As part of my continuing eduction, I like to poke around sites and see how they are using JS.  To help me optimize this process, does anyone have any opinions about which sites have "good" Javascript?  By good, I'm primarily looking for getting the most functionality out of the smallest number of lines of still comprehensible code.  Thanks!
======
dantheman
This is the place to go, Douglas Crockford really knows javascript and passes
on valuable experience. <http://javascript.crockford.com/>

This is a valuable resource <http://javascript.crockford.com/code.html>

Here are some really good presentations:
[http://www.metafilter.com/61049/Douglas-Crockford-Teaches-
Ja...](http://www.metafilter.com/61049/Douglas-Crockford-Teaches-JavaScript)

------
thaumaturgy
Not sure what qualifies as "good" JS, but there's a halfway decent photo
gallery in JS at <http://davidmckayphotography.com/>

The code hasn't been obfuscated or compressed, and most of it is fairly
straightforward and readable, except for the parts where the deadline started
creeping up on the project. There the code gets a little ugly/hacky. AFAIK, IE
6, Safari, Firefox 2/3, etc. etc. all like it fine.
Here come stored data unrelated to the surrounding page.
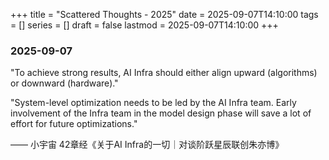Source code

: +++
title      = "Scattered Thoughts - 2025"
date       = 2025-09-07T14:10:00
tags       = []
series     = []
draft      = false
lastmod    = 2025-09-07T14:10:00
+++

### 2025-09-07

"To achieve strong results, AI Infra should either align upward (algorithms) or downward (hardware)."

"System-level optimization needs to be led by the AI Infra team. Early involvement of the Infra team in the model design phase will save a lot of effort for future optimizations."

—— 小宇宙 42章经《关于AI Infra的一切｜对谈阶跃星辰联创朱亦博》
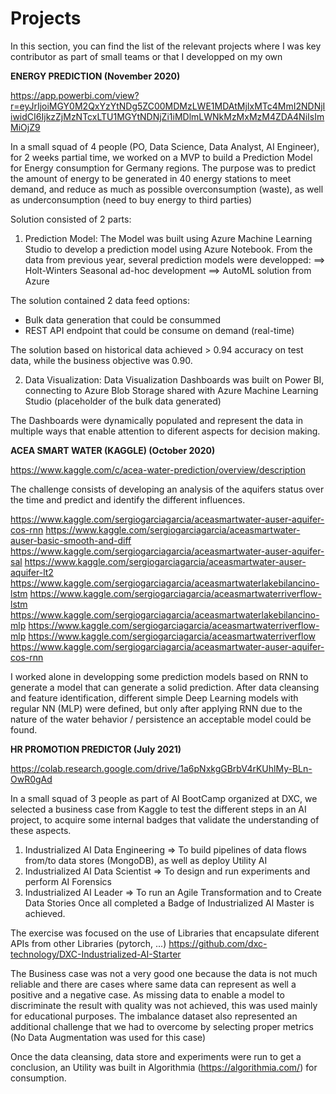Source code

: # Projects
In this section, you can find the list of the relevant projects where I was key contributor as part of small teams or that I developped on my own

**ENERGY PREDICTION (November 2020)**

https://app.powerbi.com/view?r=eyJrIjoiMGY0M2QxYzYtNDg5ZC00MDMzLWE1MDAtMjIxMTc4MmI2NDNjIiwidCI6IjkzZjMzNTcxLTU1MGYtNDNjZi1iMDlmLWNkMzMxMzM4ZDA4NiIsImMiOjZ9

In a small squad of 4 people (PO, Data Science, Data Analyst, AI Engineer), for 2 weeks partial time, we worked on a MVP to build a Prediction Model for Energy consumption for Germany regions. 
The purpose was to predict the amount of energy to be generated in 40 energy stations to meet demand, and reduce as much as possible overconsumption (waste), as well as underconsumption (need to buy energy to third parties)

Solution consisted of 2 parts: 
1) Prediction Model:
The Model was built using Azure Machine Learning Studio to develop a prediction model using Azure Notebook. From the data from previous year, several prediction models were developped:
==> Holt-Winters Seasonal ad-hoc development 
==> AutoML solution from Azure

The solution contained 2 data feed options:
- Bulk data generation that could be consummed
- REST API endpoint that could be consume on demand (real-time)

The solution based on historical data achieved > 0.94 accuracy on test data, while the business objective was 0.90.

2) Data Visualization:
Data Visualization Dashboards was built on Power BI, connecting to Azure Blob Storage shared with Azure Machine Learning Studio (placeholder of the bulk data generated) 

The Dashboards were dynamically populated and represent the data in multiple ways that enable attention to diferent aspects for decision making. 


**ACEA SMART WATER (KAGGLE) (October 2020)**

https://www.kaggle.com/c/acea-water-prediction/overview/description

The challenge consists of developing an analysis of the aquifers status over the time and predict and identify the different influences.

https://www.kaggle.com/sergiogarciagarcia/aceasmartwater-auser-aquifer-cos-rnn
https://www.kaggle.com/sergiogarciagarcia/aceasmartwater-auser-basic-smooth-and-diff
https://www.kaggle.com/sergiogarciagarcia/aceasmartwater-auser-aquifer-sal
https://www.kaggle.com/sergiogarciagarcia/aceasmartwater-auser-aquifer-lt2
https://www.kaggle.com/sergiogarciagarcia/aceasmartwaterlakebilancino-lstm
https://www.kaggle.com/sergiogarciagarcia/aceasmartwaterriverflow-lstm
https://www.kaggle.com/sergiogarciagarcia/aceasmartwaterlakebilancino-mlp
https://www.kaggle.com/sergiogarciagarcia/aceasmartwaterriverflow-mlp
https://www.kaggle.com/sergiogarciagarcia/aceasmartwaterriverflow
https://www.kaggle.com/sergiogarciagarcia/aceasmartwater-auser-aquifer-cos-rnn

I worked alone in developping some prediction models based on RNN to generate a model that can generate a solid prediction. After data cleansing and feature identification, different simple Deep Learning models with regular NN (MLP) were defined, but only after applying RNN due to the nature of the water behavior / persistence an acceptable model could be found.



**HR PROMOTION PREDICTOR (July 2021)**

https://colab.research.google.com/drive/1a6pNxkgGBrbV4rKUhlMy-BLn-OwR0gAd

In a small squad of 3 people as part of AI BootCamp organized at DXC, we selected a business case from Kaggle to test the different steps in an AI project, to acquire some internal badges that validate the understanding of these aspects.
1) Industrialized AI Data Engineering => To build pipelines of data flows from/to data stores (MongoDB), as well as deploy Utility AI
2) Industrialized AI Data Scientist => To design and run experiments and perform AI Forensics
3) Industrialized AI Leader => To run an Agile Transformation and to Create Data Stories
Once all completed a Badge of Industrialized AI Master is achieved.

The exercise was focused on the use of Libraries that encapsulate diferent APIs from other Libraries (pytorch, ...)
https://github.com/dxc-technology/DXC-Industrialized-AI-Starter

The Business case was not a very good one because the data is not much reliable and there are cases where same data can represent as well a positive and a negative case. As missing data to enable a model to discriminate the result with quality was not achieved, this was used mainly for educational purposes. The imbalance dataset also represented an additional challenge that we had to overcome by selecting proper metrics (No Data Augmentation was used for this case)

Once the data cleansing, data store and experiments were run to get a conclusion, an Utility was built in Algorithmia (https://algorithmia.com/) for consumption.




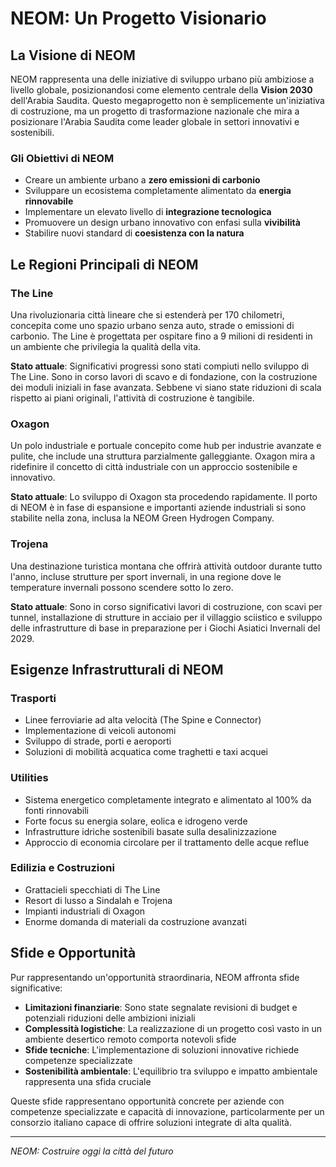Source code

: # NEOM: Un Progetto Visionario

## La Visione di NEOM

NEOM rappresenta una delle iniziative di sviluppo urbano più ambiziose a livello globale, posizionandosi come elemento centrale della **Vision 2030** dell'Arabia Saudita. Questo megaprogetto non è semplicemente un'iniziativa di costruzione, ma un progetto di trasformazione nazionale che mira a posizionare l'Arabia Saudita come leader globale in settori innovativi e sostenibili.

### Gli Obiettivi di NEOM

- Creare un ambiente urbano a **zero emissioni di carbonio**
- Sviluppare un ecosistema completamente alimentato da **energia rinnovabile**
- Implementare un elevato livello di **integrazione tecnologica**
- Promuovere un design urbano innovativo con enfasi sulla **vivibilità**
- Stabilire nuovi standard di **coesistenza con la natura**

## Le Regioni Principali di NEOM

### The Line

Una rivoluzionaria città lineare che si estenderà per 170 chilometri, concepita come uno spazio urbano senza auto, strade o emissioni di carbonio. The Line è progettata per ospitare fino a 9 milioni di residenti in un ambiente che privilegia la qualità della vita.

**Stato attuale**: Significativi progressi sono stati compiuti nello sviluppo di The Line. Sono in corso lavori di scavo e di fondazione, con la costruzione dei moduli iniziali in fase avanzata. Sebbene vi siano state riduzioni di scala rispetto ai piani originali, l'attività di costruzione è tangibile.

### Oxagon

Un polo industriale e portuale concepito come hub per industrie avanzate e pulite, che include una struttura parzialmente galleggiante. Oxagon mira a ridefinire il concetto di città industriale con un approccio sostenibile e innovativo.

**Stato attuale**: Lo sviluppo di Oxagon sta procedendo rapidamente. Il porto di NEOM è in fase di espansione e importanti aziende industriali si sono stabilite nella zona, inclusa la NEOM Green Hydrogen Company.

### Trojena

Una destinazione turistica montana che offrirà attività outdoor durante tutto l'anno, incluse strutture per sport invernali, in una regione dove le temperature invernali possono scendere sotto lo zero.

**Stato attuale**: Sono in corso significativi lavori di costruzione, con scavi per tunnel, installazione di strutture in acciaio per il villaggio sciistico e sviluppo delle infrastrutture di base in preparazione per i Giochi Asiatici Invernali del 2029.

## Esigenze Infrastrutturali di NEOM

### Trasporti
- Linee ferroviarie ad alta velocità (The Spine e Connector)
- Implementazione di veicoli autonomi
- Sviluppo di strade, porti e aeroporti
- Soluzioni di mobilità acquatica come traghetti e taxi acquei

### Utilities
- Sistema energetico completamente integrato e alimentato al 100% da fonti rinnovabili
- Forte focus su energia solare, eolica e idrogeno verde
- Infrastrutture idriche sostenibili basate sulla desalinizzazione
- Approccio di economia circolare per il trattamento delle acque reflue

### Edilizia e Costruzioni
- Grattacieli specchiati di The Line
- Resort di lusso a Sindalah e Trojena
- Impianti industriali di Oxagon
- Enorme domanda di materiali da costruzione avanzati

## Sfide e Opportunità

Pur rappresentando un'opportunità straordinaria, NEOM affronta sfide significative:

- **Limitazioni finanziarie**: Sono state segnalate revisioni di budget e potenziali riduzioni delle ambizioni iniziali
- **Complessità logistiche**: La realizzazione di un progetto così vasto in un ambiente desertico remoto comporta notevoli sfide
- **Sfide tecniche**: L'implementazione di soluzioni innovative richiede competenze specializzate
- **Sostenibilità ambientale**: L'equilibrio tra sviluppo e impatto ambientale rappresenta una sfida cruciale

Queste sfide rappresentano opportunità concrete per aziende con competenze specializzate e capacità di innovazione, particolarmente per un consorzio italiano capace di offrire soluzioni integrate di alta qualità.

---

*NEOM: Costruire oggi la città del futuro*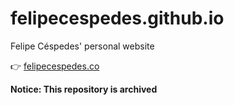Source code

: # felipecespedes.github.io
Felipe Céspedes' personal website

👉 [felipecespedes.co](https://www.felipecespedes.co)


**Notice: This repository is archived**
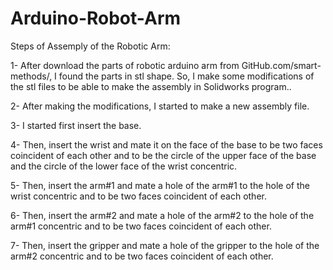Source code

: # Arduino-Robot-Arm
Steps of Assemply of the Robotic Arm:

1-	After download the parts of robotic arduino arm from GitHub.com/smart-methods/, I found the parts in stl shape. So, I make some modifications of the stl files to be able to make the assembly in Solidworks program..

2-	After making the modifications, I started to make a new assembly file. 

3-	I started first insert the base.

4-	Then, insert the wrist and mate it on the face of the base to be two faces coincident of each other and to be the circle of the upper face of the base and the circle of the lower face of the wrist concentric.

5-	Then, insert the arm#1 and mate a hole of the arm#1 to the hole of the wrist concentric and to be two faces coincident of each other.

6-	Then, insert the arm#2 and mate a hole of the arm#2 to the hole of the arm#1 concentric and to be two faces coincident of each other.

7-	Then, insert the gripper and mate a hole of the gripper to the hole of the arm#2 concentric and to be two faces coincident of each other.
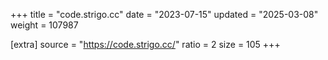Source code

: +++
title = "code.strigo.cc"
date = "2023-07-15"
updated = "2025-03-08"
weight = 107987

[extra]
source = "https://code.strigo.cc/"
ratio = 2
size = 105
+++
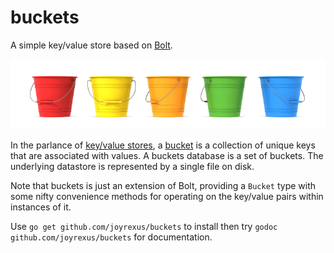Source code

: # buckets

A simple key/value store based on [Bolt](https://github.com/boltdb/bolt).

![buckets](buckets.jpg)

In the parlance of [key/value stores](), a [bucket]() is a collection of unique keys that are associated with values. A buckets database is a set of buckets.  The underlying datastore is represented by a single file on disk.  

Note that buckets is just an extension of Bolt, providing a `Bucket` type with some nifty convenience methods for operating on the key/value pairs within instances of it.

Use `go get github.com/joyrexus/buckets` to install then try `godoc github.com/joyrexus/buckets` for documentation.
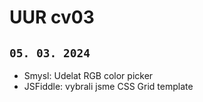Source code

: # UUR cv03 

`05. 03. 2024` 
---

- Smysl: Udelat RGB color picker
- JSFiddle: vybrali jsme CSS Grid template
I wrote it, and I'm not particularly proud of it, but I've received enough
(local) requests for it that a version 1 is in the works.

------
jgfoot
Look at the things John Resig has been doing. In addition to founding jQuery,
he has written a lot of other good JavaScript code. Also, his blog, ejohn.org,
discusses other JavaScript code he admires.

------
nostrademons
Google, but they compress everything, so good luck understanding their code.

I'd actually check out the source to some of the major JS libraries: JQuery,
Prototype, OpenLayers, etc. Most sites build off them, but the sites that know
what they're doing will be packing/minifying their JavaScript, making it a bit
hard to read.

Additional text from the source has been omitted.